From eight original pairs of mice, the population skyrocketed, until the colony became choked with animals and dysfunctional behaviours appeared.
Dozens of young male mice, unable to find a place in groups dominated by others, became marauding gangs that attacked female and young mice. Sexual and maternal behaviours also underwent dramatic change. Some male mice became exclusively homosexual or hypersexual. Mothers abandoned their pups or sometimes attacked them. Infant mortality soared to as high as 96 per cent.
Other behaviours seemed even more bizarre. Groups of female mice — “Pied Pipers,” Calhoun called them — blindly followed foreign objects, such as his shoes, no matter how many times the mice had encountered them; it was as if they were unable to learn. Other mice became inert lumps of fur, “dropouts” that withdrew from society altogether. Oddest of all perhaps were those Calhoun called “the beautiful ones” that spent their days obsessively grooming. Violence and agitation became commonplace, until hardly a mouse could be found that wasn’t speckled with blood, its tail bitten and chewed.
Amid such profound squalor and chaos, the mice forgot how to be mice. They ceased to breed, and their population collapsed.
It was a disturbing vision that seemed to echo the experience of millions in America’s cities. Calhoun fanned the pessimism, making specific predictions that if humans failed to slow their exponential rate of population growth, a similar extinction could befall them by the year 2027.
But lost among some, however, were Calhoun’s optimism and his belief in the resiliency of humans. He discovered that some deviant behaviours, in a different light, could be seen as creative activity: one group of submissive males began to dig burrows in a way that reduced social contact but also became more efficient.
And just as Calhoun had altered the animals’ behaviour by tinkering with the colony’s physical design, he said he believed that humans could counter the effects of overcrowding by modifying their environment. Through technology and culture, people could enlarge the “conceptual space” that allows them to live in peace among a multitude.

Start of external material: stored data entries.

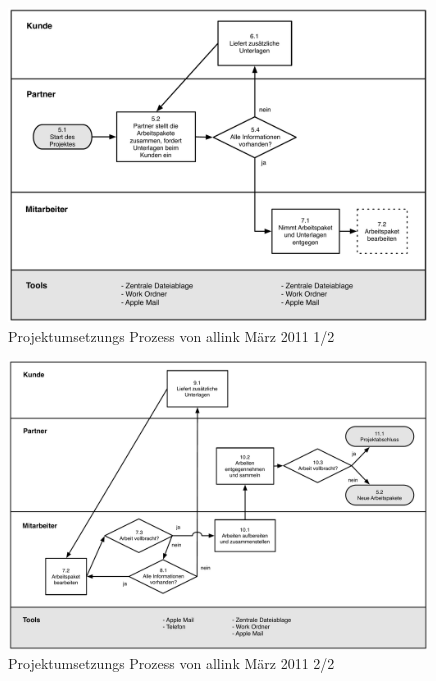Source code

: \begin{figure}[htbp]
\begin{center}
\includegraphics[width=0.99\textwidth,angle=0]{./bilder/02_ist_prozesse_arbeit_01.pdf}
\caption{Projektumsetzungs Prozess von allink März 2011 1/2}
\label{pic:02_ist_prozesse_arbeit_01}
\end{center}
\end{figure}

\begin{figure}[htbp]
\begin{center}
\includegraphics[width=0.99\textwidth,angle=0]{./bilder/02_ist_prozesse_arbeit_02.pdf}
\caption{Projektumsetzungs Prozess von allink März 2011 2/2}
\label{pic:02_ist_prozesse_arbeit_02}
\end{center}
\end{figure}

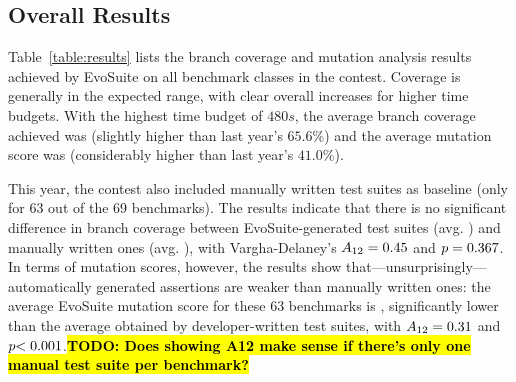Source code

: \documentclass[10pt,conference]{IEEEtran}
\newcommand{\TODO}[1]{\sethlcolor{yellow}\textbf{\textcolor{ScarletRed}{\hl{TODO: #1}}}\xspace}
\newcommand{\TODO}[1]{}
\newcommand{\EVOSUITE}{{\sc EvoSuite}\xspace}
\begin{document}
\begin{table*}[t]
  \centering
  \caption{\label{table:results}Detailed results of \EVOSUITE on the SBST benchmark classes.}
\resizebox{\textwidth}{!}{  

}	
\end{table*}

% 

% 

\subsection{Overall Results}

Table~\ref{table:results} lists the branch coverage and mutation
analysis results achieved by \EVOSUITE on all benchmark classes in the
contest. Coverage is generally in the expected range, with clear
overall increases for higher time budgets. With the highest time
budget of $480s$, the
average branch coverage achieved was \AvgCovG (slightly higher than
last year's $65.6\%$) and the average mutation score was \AvgMutG
(considerably higher than last year's $41.0\%$).

This year, the contest also included manually written test suites as
baseline (only for 63 out of the 69 benchmarks). The results indicate
that there is no significant difference in branch coverage between
\EVOSUITE-generated test suites (avg. \AvgCovEvosuite) and manually
written ones (avg. \AvgCovManual), with Vargha-Delaney's
$A_{12}={0.45}$ and $p={{0.367}}$. In terms of mutation
scores, however, the results show
that---unsurprisingly---automatically generated assertions are weaker
than manually written ones: the average \EVOSUITE mutation score for
these 63 benchmarks is \AvgMutEvosuite, significantly lower than the
average \AvgMutManual obtained by developer-written test suites, with
$A_{12}={0.31}$ and $p{<0.001}$.\TODO{Does showing A12 make
  sense if there's only one manual test suite per benchmark?}
\end{document}
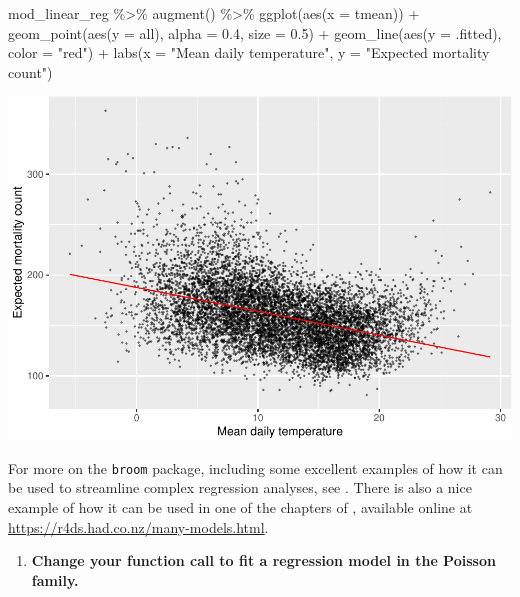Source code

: \documentclass[
]{book}
\newenvironment{Shaded}{\begin{snugshade}}{\end{snugshade}}
\newcommand{\AttributeTok}[1]{\textcolor[rgb]{0.77,0.63,0.00}{#1}}
\newcommand{\FloatTok}[1]{\textcolor[rgb]{0.00,0.00,0.81}{#1}}
\newcommand{\FunctionTok}[1]{\textcolor[rgb]{0.00,0.00,0.00}{#1}}
\newcommand{\NormalTok}[1]{#1}
\newcommand{\SpecialCharTok}[1]{\textcolor[rgb]{0.00,0.00,0.00}{#1}}
\newcommand{\StringTok}[1]{\textcolor[rgb]{0.31,0.60,0.02}{#1}}
\providecommand{\tightlist}{%
  \setlength{\itemsep}{0pt}\setlength{\parskip}{0pt}}
\begin{document}
\begin{Shaded}
\begin{Highlighting}[]
\NormalTok{mod\_linear\_reg }\SpecialCharTok{\%\textgreater{}\%} 
  \FunctionTok{augment}\NormalTok{() }\SpecialCharTok{\%\textgreater{}\%} 
  \FunctionTok{ggplot}\NormalTok{(}\FunctionTok{aes}\NormalTok{(}\AttributeTok{x =}\NormalTok{ tmean)) }\SpecialCharTok{+} 
  \FunctionTok{geom\_point}\NormalTok{(}\FunctionTok{aes}\NormalTok{(}\AttributeTok{y =}\NormalTok{ all), }\AttributeTok{alpha =} \FloatTok{0.4}\NormalTok{, }\AttributeTok{size =} \FloatTok{0.5}\NormalTok{) }\SpecialCharTok{+} 
  \FunctionTok{geom\_line}\NormalTok{(}\FunctionTok{aes}\NormalTok{(}\AttributeTok{y =}\NormalTok{ .fitted), }\AttributeTok{color =} \StringTok{"red"}\NormalTok{) }\SpecialCharTok{+} 
  \FunctionTok{labs}\NormalTok{(}\AttributeTok{x =} \StringTok{"Mean daily temperature"}\NormalTok{, }\AttributeTok{y =} \StringTok{"Expected mortality count"}\NormalTok{)}
\end{Highlighting}
\end{Shaded}

\includegraphics{adv_epi_analysis_files/figure-latex/unnamed-chunk-28-1.pdf}

For more on the \texttt{broom} package, including some excellent examples of how it
can be used to streamline complex regression analyses, see \citet{robinson2014broom}.
There is also a nice example of how it can be used in one of the chapters of
\citet{wickham2016r}, available online at \url{https://r4ds.had.co.nz/many-models.html}.

\begin{enumerate}
\def\labelenumi{\arabic{enumi}.}
\setcounter{enumi}{1}
\tightlist
\item
  \textbf{Change your function call to fit a regression model in the Poisson family.}
\end{enumerate}
\end{document}
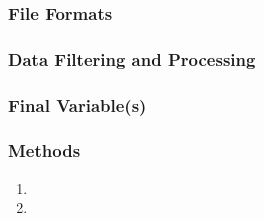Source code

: 





\subsubsection*{File Formats} 

\subsubsection*{Data Filtering and Processing}

\subsubsection*{Final Variable(s)}

\subsubsection*{Methods}

\begin{enumerate}
\item 
\item
\end{enumerate}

By the late 20th century, he prophesied, the world would be knit together into a single network and scientists would have unprecedented means to collaborate, perhaps using interconnected computers to form a “World Brain.” New concepts and smarter design would allow people not only to live in proximity but also to thrive.
“It was through this growth in conceptual space — enabled by the design of new buildings, new technologies, new social and intellectual networks — that humanity was presented with a more desirable future,” the Journal of Social History authors said.
And that, according to Calhoun, would be “Dawnsday.”